Harr and her research team chose C. elegans, microscopic roundworms that live in the soil, as their model organism. The worms have been favored by researchers for their translucence — making it easier to track what’s happening inside the organisms – and because they have similar genetic pathways to humans.
The team exposed the worms to microplastics, both with and without additives and chemicals to see what impacts they might have on the organism’s biology.
They found that the tiny plastics alone caused harm after ingestion, decreasing lifespan at high enough exposures and disrupting reproduction. They also found that the health impacts were generally more severe if the plastics were combined with dibutyl phthalate (DBP), a plastic additive that helps with flexibility.
DBP’s use in plastics has been restricted in many consumer products, but it served as a proof-of-concept that plastic additives could be carried from the environment into organisms, Harr explained. “Even if you eliminate it from the plastic, they can be in the environment as contaminants.”

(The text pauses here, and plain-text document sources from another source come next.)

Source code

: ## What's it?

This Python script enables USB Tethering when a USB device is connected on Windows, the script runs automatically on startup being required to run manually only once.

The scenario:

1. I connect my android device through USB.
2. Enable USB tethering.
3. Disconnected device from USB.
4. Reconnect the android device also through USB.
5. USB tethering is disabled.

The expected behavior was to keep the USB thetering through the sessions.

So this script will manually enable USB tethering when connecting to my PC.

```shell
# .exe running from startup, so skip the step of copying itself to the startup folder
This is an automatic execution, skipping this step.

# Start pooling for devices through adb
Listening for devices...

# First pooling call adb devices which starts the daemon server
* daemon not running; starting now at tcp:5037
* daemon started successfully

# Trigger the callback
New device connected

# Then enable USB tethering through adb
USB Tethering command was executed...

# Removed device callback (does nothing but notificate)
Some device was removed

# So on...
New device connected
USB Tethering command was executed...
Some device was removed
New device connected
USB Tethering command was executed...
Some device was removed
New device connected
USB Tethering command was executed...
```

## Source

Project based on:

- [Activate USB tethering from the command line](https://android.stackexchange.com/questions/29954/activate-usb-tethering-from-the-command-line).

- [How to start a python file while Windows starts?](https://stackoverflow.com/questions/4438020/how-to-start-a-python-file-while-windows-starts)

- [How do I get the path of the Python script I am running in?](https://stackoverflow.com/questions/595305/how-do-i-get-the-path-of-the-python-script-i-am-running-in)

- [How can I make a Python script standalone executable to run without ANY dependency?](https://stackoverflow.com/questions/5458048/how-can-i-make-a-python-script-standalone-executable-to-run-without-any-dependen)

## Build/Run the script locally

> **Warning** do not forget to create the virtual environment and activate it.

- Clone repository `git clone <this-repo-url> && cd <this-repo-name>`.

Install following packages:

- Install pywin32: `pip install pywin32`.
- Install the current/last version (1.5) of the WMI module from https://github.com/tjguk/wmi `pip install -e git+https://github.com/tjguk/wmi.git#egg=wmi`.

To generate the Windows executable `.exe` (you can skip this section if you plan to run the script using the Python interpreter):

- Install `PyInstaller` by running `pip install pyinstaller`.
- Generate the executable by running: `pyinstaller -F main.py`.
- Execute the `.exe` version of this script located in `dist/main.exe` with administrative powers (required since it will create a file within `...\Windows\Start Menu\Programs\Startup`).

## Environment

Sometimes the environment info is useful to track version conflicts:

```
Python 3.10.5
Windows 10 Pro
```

Other researchers have found that organisms digest and clear microplastics without significant accumulation, such as in this 2026 study on earthworms. Harr noted that size may be crucial: larger fragments may remain in the digestive tract and be expelled, while much smaller particles could be more likely to cross into tissue, potentially carrying toxins with them.
“Overall, our results show that chronic [microplastics] exposure has detrimental effects on reproduction and reduces lifespan [of the worms],” the paper concludes. “We demonstrate that co-exposure of [microplastics] and DBP exacerbates the defects observed. [Microplastics] mediate DBP delivery in C. elegans, further decreasing fertility and lifespan and triggering a stress response.”
What comes next
Harr said she and her lab are working on a follow-up study, which will look at differences in the biological impacts depending on how weathered or roughened up the microplastics are compared to more pristine microplastic beads, Harr said, in an effort to more closely mimic what organisms are exposed to in the environment versus lab settings.
She is also working on securing funding to look more closely at the mechanism behind reproductive damage from microplastics and DBP.
“We see that there’s an effect,” Harr said. “But the question is, why? What is happening on the molecular level, on the cellular level, and as I mentioned … what’s happening at the DNA level?”
The U.S. Department of Health and Human Services’ Advanced Research Projects Agency for Health (ARPA-H) is aiming to accelerate microplastics research through its STOMP program.
“In the animal models, I would argue it does have an effect,” Harr said. “In humans, we just don’t have that answer yet.”